| Task instructions |
Apart from the pictures, print the data below exactly as given.

| Data supplied |
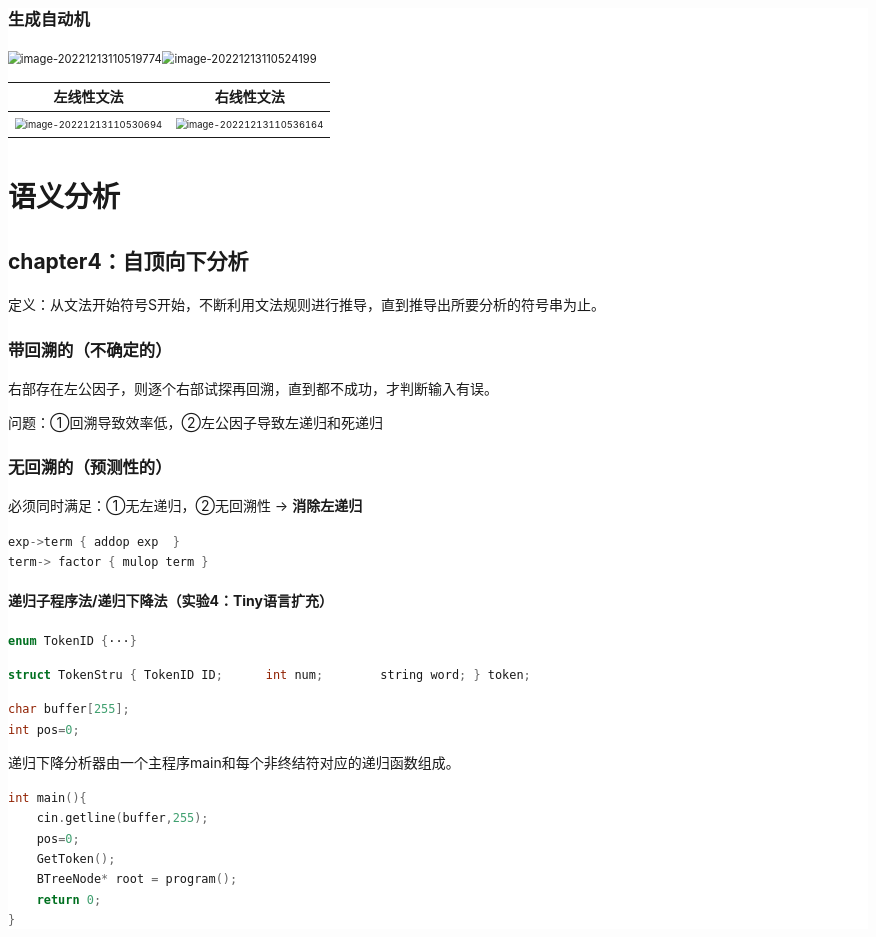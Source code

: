 ### 生成自动机

<img src="D:\Homework\Compiler-Homework\assets\image-20221213110519774.png" alt="image-20221213110519774" style="zoom: 80%;" /><img src="D:\Homework\Compiler-Homework\assets\image-20221213110524199.png" alt="image-20221213110524199" style="zoom: 80%;" />

| 左线性文法                                                   | 右线性文法                                                   |
| ------------------------------------------------------------ | ------------------------------------------------------------ |
| <img src="D:\Homework\Compiler-Homework\assets\image-20221213110530694.png" alt="image-20221213110530694" style="zoom: 67%;" /> | <img src="D:\Homework\Compiler-Homework\assets\image-20221213110536164.png" alt="image-20221213110536164" style="zoom:67%;" /> |

# 语义分析

## chapter4：自顶向下分析

定义：从文法开始符号S开始，不断利用文法规则进行推导，直到推导出所要分析的符号串为止。

### 带回溯的（不确定的）

右部存在左公因子，则逐个右部试探再回溯，直到都不成功，才判断输入有误。

问题：①回溯导致效率低，②左公因子导致左递归和死递归

### 无回溯的（预测性的）

必须同时满足：①无左递归，②无回溯性  ->  **消除左递归**

```c++
exp->term { addop exp  }
term-> factor { mulop term }
```

#### 递归子程序法/递归下降法（实验4：Tiny语言扩充）

```c++
enum TokenID {···}
```

```c++
struct TokenStru { TokenID ID;		int num;		string word; } token;
```

```c++
char buffer[255];
int pos=0;
```

递归下降分析器由一个主程序main和每个非终结符对应的递归函数组成。

```c++
int main(){
    cin.getline(buffer,255);
    pos=0;
    GetToken();
    BTreeNode* root = program();
    return 0;
}
```
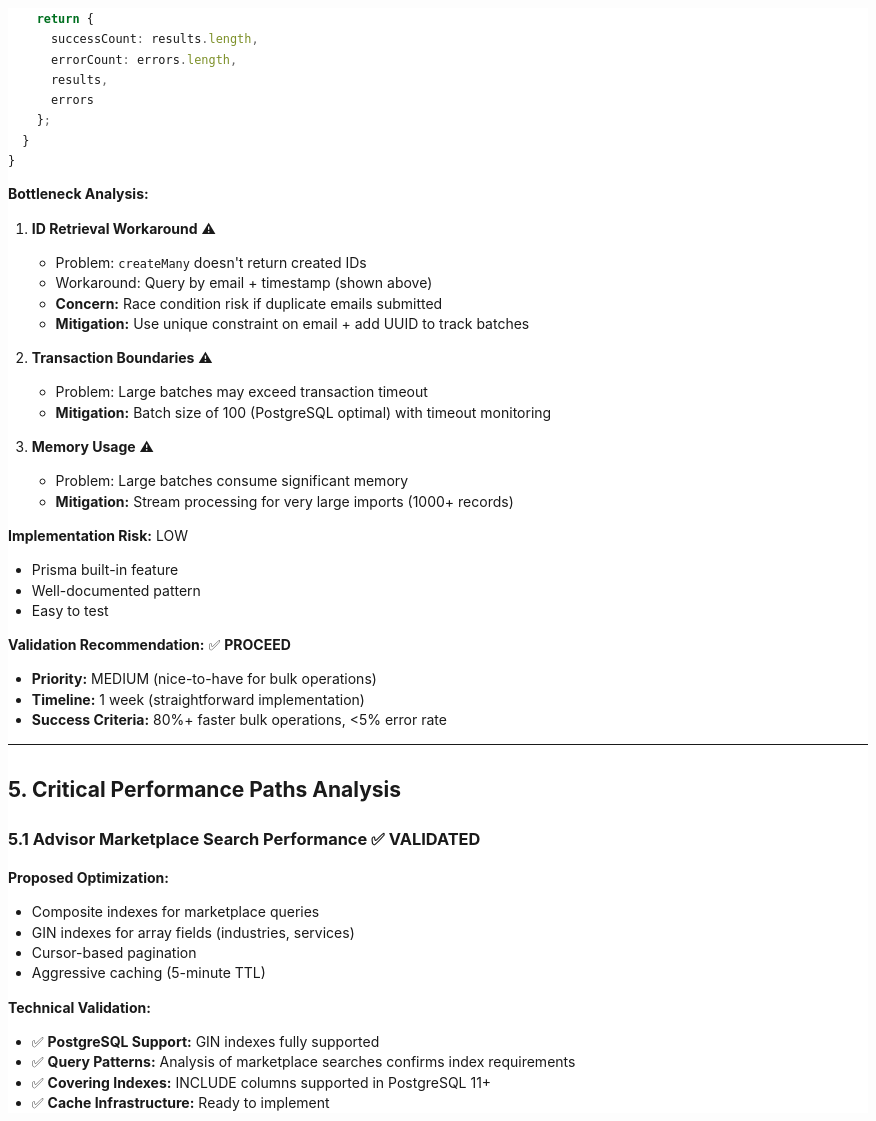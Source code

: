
 ```typescript
    return {
      successCount: results.length,
      errorCount: errors.length,
      results,
      errors
    };
  }
}
```

**Bottleneck Analysis:**
1. **ID Retrieval Workaround** ⚠️
   - Problem: `createMany` doesn't return created IDs
   - Workaround: Query by email + timestamp (shown above)
   - **Concern:** Race condition risk if duplicate emails submitted
   - **Mitigation:** Use unique constraint on email + add UUID to track batches

2. **Transaction Boundaries** ⚠️
   - Problem: Large batches may exceed transaction timeout
   - **Mitigation:** Batch size of 100 (PostgreSQL optimal) with timeout monitoring

3. **Memory Usage** ⚠️
   - Problem: Large batches consume significant memory
   - **Mitigation:** Stream processing for very large imports (1000+ records)

**Implementation Risk:** LOW
- Prisma built-in feature
- Well-documented pattern
- Easy to test

**Validation Recommendation:** ✅ **PROCEED**
- **Priority:** MEDIUM (nice-to-have for bulk operations)
- **Timeline:** 1 week (straightforward implementation)
- **Success Criteria:** 80%+ faster bulk operations, <5% error rate

---

## 5. Critical Performance Paths Analysis

### 5.1 Advisor Marketplace Search Performance ✅ VALIDATED

**Proposed Optimization:**
- Composite indexes for marketplace queries
- GIN indexes for array fields (industries, services)
- Cursor-based pagination
- Aggressive caching (5-minute TTL)

**Technical Validation:**
- ✅ **PostgreSQL Support:** GIN indexes fully supported
- ✅ **Query Patterns:** Analysis of marketplace searches confirms index requirements
- ✅ **Covering Indexes:** INCLUDE columns supported in PostgreSQL 11+
- ✅ **Cache Infrastructure:** Ready to implement
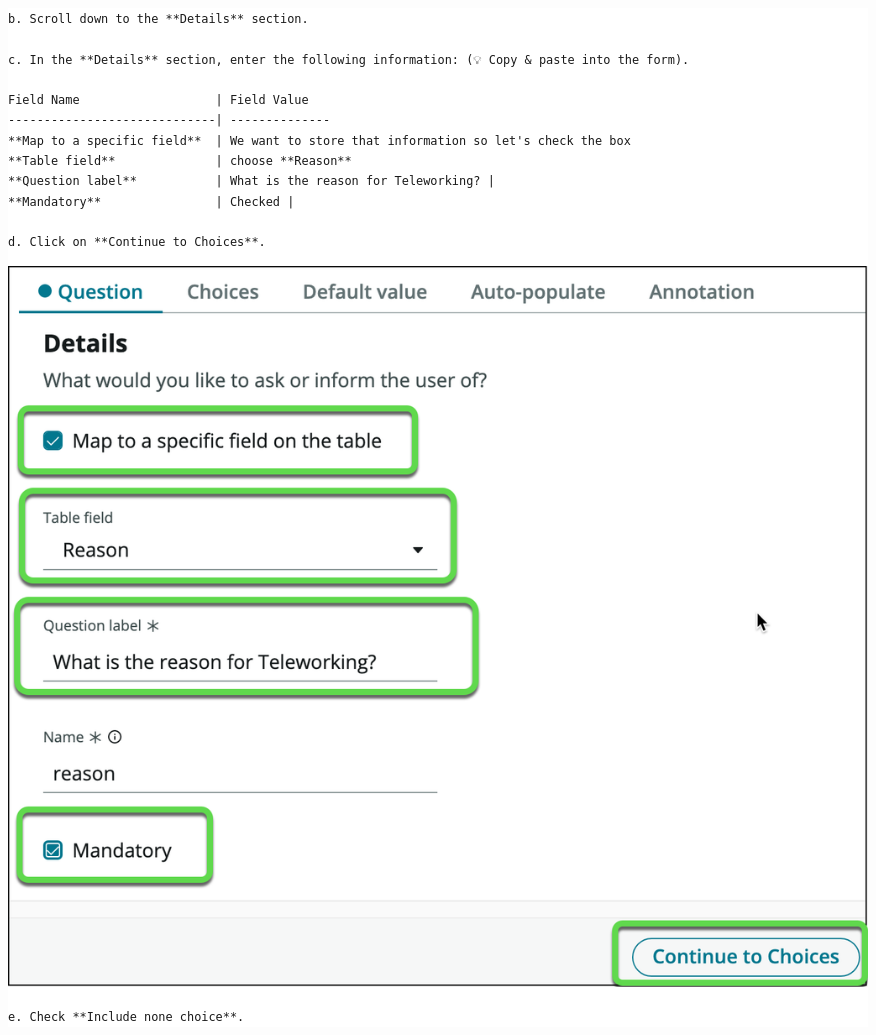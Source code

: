     b. Scroll down to the **Details** section.

    c. In the **Details** section, enter the following information: (💡 Copy & paste into the form). 
    
    Field Name                   | Field Value
    -----------------------------| --------------
    **Map to a specific field**  | We want to store that information so let's check the box
    **Table field**              | choose **Reason**
    **Question label**           | What is the reason for Teleworking? |
    **Mandatory**                | Checked |
    
    d. Click on **Continue to Choices**. 

 ![relative](./images/Reason_Details.png)
  
    e. Check **Include none choice**.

| Worked solution |
Source code

: ### 生成自动机

<img src="D:\Homework\Compiler-Homework\assets\image-20221213110519774.png" alt="image-20221213110519774" style="zoom: 80%;" /><img src="D:\Homework\Compiler-Homework\assets\image-20221213110524199.png" alt="image-20221213110524199" style="zoom: 80%;" />

| 左线性文法                                                   | 右线性文法                                                   |
| ------------------------------------------------------------ | ------------------------------------------------------------ |
| <img src="D:\Homework\Compiler-Homework\assets\image-20221213110530694.png" alt="image-20221213110530694" style="zoom: 67%;" /> | <img src="D:\Homework\Compiler-Homework\assets\image-20221213110536164.png" alt="image-20221213110536164" style="zoom:67%;" /> |

# 语义分析

## chapter4：自顶向下分析

定义：从文法开始符号S开始，不断利用文法规则进行推导，直到推导出所要分析的符号串为止。

### 带回溯的（不确定的）

右部存在左公因子，则逐个右部试探再回溯，直到都不成功，才判断输入有误。

问题：①回溯导致效率低，②左公因子导致左递归和死递归

### 无回溯的（预测性的）

必须同时满足：①无左递归，②无回溯性  ->  **消除左递归**

```c++
exp->term { addop exp  }
term-> factor { mulop term }
```

#### 递归子程序法/递归下降法（实验4：Tiny语言扩充）

```c++
enum TokenID {···}
```

```c++
struct TokenStru { TokenID ID;		int num;		string word; } token;
```

```c++
char buffer[255];
int pos=0;
```

递归下降分析器由一个主程序main和每个非终结符对应的递归函数组成。

```c++
int main(){
    cin.getline(buffer,255);
    pos=0;
    GetToken();
    BTreeNode* root = program();
    return 0;
}
```
Source code

:
 ```typescript
    return {
      successCount: results.length,
      errorCount: errors.length,
      results,
      errors
    };
  }
}
```

**Bottleneck Analysis:**
1. **ID Retrieval Workaround** ⚠️
   - Problem: `createMany` doesn't return created IDs
   - Workaround: Query by email + timestamp (shown above)
   - **Concern:** Race condition risk if duplicate emails submitted
   - **Mitigation:** Use unique constraint on email + add UUID to track batches

2. **Transaction Boundaries** ⚠️
   - Problem: Large batches may exceed transaction timeout
   - **Mitigation:** Batch size of 100 (PostgreSQL optimal) with timeout monitoring

3. **Memory Usage** ⚠️
   - Problem: Large batches consume significant memory
   - **Mitigation:** Stream processing for very large imports (1000+ records)

**Implementation Risk:** LOW
- Prisma built-in feature
- Well-documented pattern
- Easy to test

**Validation Recommendation:** ✅ **PROCEED**
- **Priority:** MEDIUM (nice-to-have for bulk operations)
- **Timeline:** 1 week (straightforward implementation)
- **Success Criteria:** 80%+ faster bulk operations, <5% error rate

---

## 5. Critical Performance Paths Analysis

### 5.1 Advisor Marketplace Search Performance ✅ VALIDATED

**Proposed Optimization:**
- Composite indexes for marketplace queries
- GIN indexes for array fields (industries, services)
- Cursor-based pagination
- Aggressive caching (5-minute TTL)

**Technical Validation:**
- ✅ **PostgreSQL Support:** GIN indexes fully supported
- ✅ **Query Patterns:** Analysis of marketplace searches confirms index requirements
- ✅ **Covering Indexes:** INCLUDE columns supported in PostgreSQL 11+
- ✅ **Cache Infrastructure:** Ready to implement
Source code

:     b. Scroll down to the **Details** section.

    c. In the **Details** section, enter the following information: (💡 Copy & paste into the form). 
    
    Field Name                   | Field Value
    -----------------------------| --------------
    **Map to a specific field**  | We want to store that information so let's check the box
    **Table field**              | choose **Reason**
    **Question label**           | What is the reason for Teleworking? |
    **Mandatory**                | Checked |
    
    d. Click on **Continue to Choices**. 

 ![relative](./images/Reason_Details.png)
  
    e. Check **Include none choice**.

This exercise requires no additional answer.